Они стояли на углу Малой Монашеской и Сарайной. Мимо шли прохожие, кое-кто здоровался первый - начальник генерал-губернаторской канцелярии может пригодиться. Маликульмульк, беседуя с Парротом, носком сапога сгребал снег, мастерил что-то вроде крошечного бастиона.
- Да… это и с точки зрения геометрии соответствует… - вдруг сказал Паррот. - Вы представляете себе, Крылов, окрестности аптеки Слона?
- Представляю.
- Вон - аптека Льва, чуть подальше по Сарайной - аптека Лебедя. Если вернуться к мастерской Вейнарта и повернуть направо - выйдем на Торговую, к Зеленой аптеке. Они же тут на каждом углу! И все - в двух шагах от аптеки Слона! С другой стороны, не так уж много у наших аптекарей дочек и внучек, которых могут отдать за подмастерье… Это должна быть семья, в которой нет прямого наследника, нет сына… Крылов, вы сейчас вернетесь в аптеку Слона и расспросите герра Струве о соседях. Потрудитесь узнать не только о дочках и внучках, но и о племянницах. Может быть, если вы начнете расспрашивать об аптеках, Карл Готлиб что-то вспомнит, внимательно следите за ним, а я…

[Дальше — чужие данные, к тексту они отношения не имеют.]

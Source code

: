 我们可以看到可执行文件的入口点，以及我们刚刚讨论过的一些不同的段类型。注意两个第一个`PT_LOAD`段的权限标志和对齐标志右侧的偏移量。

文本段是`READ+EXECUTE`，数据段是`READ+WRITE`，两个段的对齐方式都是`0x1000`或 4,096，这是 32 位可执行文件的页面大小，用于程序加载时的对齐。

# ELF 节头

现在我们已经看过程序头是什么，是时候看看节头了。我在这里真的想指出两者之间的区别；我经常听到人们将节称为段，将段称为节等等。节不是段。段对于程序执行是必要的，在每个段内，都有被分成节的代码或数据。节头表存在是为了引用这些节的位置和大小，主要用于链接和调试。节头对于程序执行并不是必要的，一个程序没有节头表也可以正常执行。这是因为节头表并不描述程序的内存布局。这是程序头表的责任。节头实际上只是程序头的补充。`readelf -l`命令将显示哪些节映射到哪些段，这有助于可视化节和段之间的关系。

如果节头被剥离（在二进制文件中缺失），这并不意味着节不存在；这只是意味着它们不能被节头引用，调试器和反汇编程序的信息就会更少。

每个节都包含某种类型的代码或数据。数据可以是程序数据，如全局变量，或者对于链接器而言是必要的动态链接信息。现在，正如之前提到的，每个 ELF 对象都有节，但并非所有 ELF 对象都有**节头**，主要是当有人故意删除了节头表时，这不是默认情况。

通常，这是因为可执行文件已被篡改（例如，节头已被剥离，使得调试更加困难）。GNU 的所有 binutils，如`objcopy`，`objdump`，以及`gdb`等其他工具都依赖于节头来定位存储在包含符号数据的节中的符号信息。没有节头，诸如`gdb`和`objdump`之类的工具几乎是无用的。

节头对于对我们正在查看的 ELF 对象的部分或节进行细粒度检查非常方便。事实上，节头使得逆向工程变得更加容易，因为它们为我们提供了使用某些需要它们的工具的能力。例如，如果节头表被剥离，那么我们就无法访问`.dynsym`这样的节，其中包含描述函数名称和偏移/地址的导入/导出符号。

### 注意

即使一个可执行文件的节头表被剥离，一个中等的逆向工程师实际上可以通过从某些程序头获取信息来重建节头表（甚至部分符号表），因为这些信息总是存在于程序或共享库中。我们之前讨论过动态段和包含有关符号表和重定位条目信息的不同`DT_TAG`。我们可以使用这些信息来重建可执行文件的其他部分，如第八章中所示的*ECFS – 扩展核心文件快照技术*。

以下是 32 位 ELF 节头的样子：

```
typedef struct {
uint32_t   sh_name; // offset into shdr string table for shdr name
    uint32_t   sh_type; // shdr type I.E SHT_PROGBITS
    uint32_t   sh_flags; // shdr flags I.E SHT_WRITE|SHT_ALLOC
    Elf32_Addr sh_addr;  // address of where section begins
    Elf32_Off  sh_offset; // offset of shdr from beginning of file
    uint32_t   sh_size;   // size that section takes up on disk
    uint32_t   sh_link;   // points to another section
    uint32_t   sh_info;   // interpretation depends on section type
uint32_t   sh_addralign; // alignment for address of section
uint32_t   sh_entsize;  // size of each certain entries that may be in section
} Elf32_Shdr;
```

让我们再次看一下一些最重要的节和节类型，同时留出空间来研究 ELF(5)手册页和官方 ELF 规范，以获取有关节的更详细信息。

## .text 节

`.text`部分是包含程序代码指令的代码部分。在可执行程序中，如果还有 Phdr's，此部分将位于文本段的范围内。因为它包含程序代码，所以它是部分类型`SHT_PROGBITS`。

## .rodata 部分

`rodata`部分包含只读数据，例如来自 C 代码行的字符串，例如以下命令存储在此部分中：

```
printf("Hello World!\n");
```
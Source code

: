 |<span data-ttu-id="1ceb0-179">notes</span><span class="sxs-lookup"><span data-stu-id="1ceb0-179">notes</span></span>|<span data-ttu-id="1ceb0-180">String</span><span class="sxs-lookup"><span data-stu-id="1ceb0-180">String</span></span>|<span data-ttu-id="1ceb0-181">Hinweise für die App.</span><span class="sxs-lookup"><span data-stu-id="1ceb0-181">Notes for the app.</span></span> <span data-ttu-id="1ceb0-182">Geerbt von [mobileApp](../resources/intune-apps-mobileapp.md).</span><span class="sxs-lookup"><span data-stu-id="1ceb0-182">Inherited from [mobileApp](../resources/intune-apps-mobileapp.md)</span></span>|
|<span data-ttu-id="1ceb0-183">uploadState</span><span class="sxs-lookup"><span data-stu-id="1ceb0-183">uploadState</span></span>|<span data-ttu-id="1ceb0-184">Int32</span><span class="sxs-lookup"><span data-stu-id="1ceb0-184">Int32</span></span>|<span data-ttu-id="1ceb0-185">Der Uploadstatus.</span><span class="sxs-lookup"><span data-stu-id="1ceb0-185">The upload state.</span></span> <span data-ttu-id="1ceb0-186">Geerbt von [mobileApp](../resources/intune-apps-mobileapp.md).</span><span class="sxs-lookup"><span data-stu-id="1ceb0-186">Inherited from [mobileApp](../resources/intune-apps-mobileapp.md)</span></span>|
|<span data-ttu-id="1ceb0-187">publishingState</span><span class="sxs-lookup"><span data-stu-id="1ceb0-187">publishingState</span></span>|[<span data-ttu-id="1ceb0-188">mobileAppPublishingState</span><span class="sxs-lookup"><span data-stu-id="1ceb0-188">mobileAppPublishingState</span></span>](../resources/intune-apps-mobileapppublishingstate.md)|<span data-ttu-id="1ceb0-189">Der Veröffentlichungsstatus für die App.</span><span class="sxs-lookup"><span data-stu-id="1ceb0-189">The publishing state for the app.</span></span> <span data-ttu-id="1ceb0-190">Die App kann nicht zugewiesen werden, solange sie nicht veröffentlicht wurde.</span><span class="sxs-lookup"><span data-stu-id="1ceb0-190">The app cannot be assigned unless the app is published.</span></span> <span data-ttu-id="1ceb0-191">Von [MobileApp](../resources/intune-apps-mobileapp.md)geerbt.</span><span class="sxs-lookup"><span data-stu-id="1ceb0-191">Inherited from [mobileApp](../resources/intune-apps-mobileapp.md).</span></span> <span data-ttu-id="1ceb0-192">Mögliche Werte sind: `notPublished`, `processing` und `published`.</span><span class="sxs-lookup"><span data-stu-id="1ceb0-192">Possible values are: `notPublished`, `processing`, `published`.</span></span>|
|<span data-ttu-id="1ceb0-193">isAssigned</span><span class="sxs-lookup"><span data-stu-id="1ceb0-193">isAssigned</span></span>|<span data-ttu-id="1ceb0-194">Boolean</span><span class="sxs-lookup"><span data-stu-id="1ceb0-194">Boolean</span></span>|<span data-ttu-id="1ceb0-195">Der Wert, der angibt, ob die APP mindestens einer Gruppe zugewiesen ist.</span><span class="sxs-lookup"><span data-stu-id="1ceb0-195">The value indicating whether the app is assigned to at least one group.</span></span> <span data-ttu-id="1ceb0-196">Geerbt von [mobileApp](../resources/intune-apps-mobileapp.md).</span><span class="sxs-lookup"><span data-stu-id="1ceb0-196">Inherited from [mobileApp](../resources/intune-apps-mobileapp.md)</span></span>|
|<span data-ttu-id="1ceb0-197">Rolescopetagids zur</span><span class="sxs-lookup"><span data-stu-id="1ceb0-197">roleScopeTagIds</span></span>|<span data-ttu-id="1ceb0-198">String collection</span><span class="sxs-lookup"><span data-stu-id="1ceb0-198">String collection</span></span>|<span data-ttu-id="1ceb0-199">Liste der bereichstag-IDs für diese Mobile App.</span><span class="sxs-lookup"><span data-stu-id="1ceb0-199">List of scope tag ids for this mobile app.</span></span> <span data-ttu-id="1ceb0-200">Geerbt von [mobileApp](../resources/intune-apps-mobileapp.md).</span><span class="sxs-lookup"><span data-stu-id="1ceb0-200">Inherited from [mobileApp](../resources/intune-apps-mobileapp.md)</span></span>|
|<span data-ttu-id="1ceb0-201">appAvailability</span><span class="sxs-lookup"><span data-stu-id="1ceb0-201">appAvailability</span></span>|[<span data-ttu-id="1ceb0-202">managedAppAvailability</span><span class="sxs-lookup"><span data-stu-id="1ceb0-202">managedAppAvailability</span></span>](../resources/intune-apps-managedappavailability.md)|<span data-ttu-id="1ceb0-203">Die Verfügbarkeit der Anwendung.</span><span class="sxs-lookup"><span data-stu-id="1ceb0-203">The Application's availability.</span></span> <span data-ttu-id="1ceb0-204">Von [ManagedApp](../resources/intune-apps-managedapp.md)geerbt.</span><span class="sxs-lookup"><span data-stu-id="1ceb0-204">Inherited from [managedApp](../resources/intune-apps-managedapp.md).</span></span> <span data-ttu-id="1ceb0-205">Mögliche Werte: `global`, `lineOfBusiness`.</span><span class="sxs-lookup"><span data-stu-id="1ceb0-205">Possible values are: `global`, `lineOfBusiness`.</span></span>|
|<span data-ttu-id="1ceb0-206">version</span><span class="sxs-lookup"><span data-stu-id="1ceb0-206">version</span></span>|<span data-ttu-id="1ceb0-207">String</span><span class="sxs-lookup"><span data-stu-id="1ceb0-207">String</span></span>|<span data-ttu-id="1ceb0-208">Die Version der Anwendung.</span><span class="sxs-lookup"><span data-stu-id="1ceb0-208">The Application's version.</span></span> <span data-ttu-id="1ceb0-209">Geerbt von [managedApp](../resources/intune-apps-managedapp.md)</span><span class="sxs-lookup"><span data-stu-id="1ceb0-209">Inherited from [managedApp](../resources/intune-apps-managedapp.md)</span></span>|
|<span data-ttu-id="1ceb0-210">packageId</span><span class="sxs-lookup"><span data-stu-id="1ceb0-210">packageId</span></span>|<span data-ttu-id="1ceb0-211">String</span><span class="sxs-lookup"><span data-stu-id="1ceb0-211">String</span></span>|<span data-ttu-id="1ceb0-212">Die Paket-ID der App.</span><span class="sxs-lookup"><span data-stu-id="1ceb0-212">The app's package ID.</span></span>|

Маликульмульк посмотрел на снежный бастиончик, готовый к бою, развернулся и пошел прочь, не дослушав Паррота.
Его, как многих флегматиков, допечь было трудно, однако Парроту, злоупотребившему замашками школьного учителя, это удалось.
Пошел же Маликульмульк не к аптеке, а совсем в другую сторону - почему-то к Рижскому замку. Ему вдруг все надоело - и Паррот, явлению которого он так обрадовался, стал совершенно ненужным в том внутриголовном пространстве, которое имеется у каждого человека. Взрыв гранаты в ювелирной лавке! Нужно ли завидовать владельцу этой лавки аптекарям, у которых в голове полнейший порядок, стоят по полкам крошечные фаянсовые баночки и начищенные медные ступочки? Да, мусор, который за всю жизнь не разгрести, но поверх жуткой кучи - бриллиантовое ожерелье… да!..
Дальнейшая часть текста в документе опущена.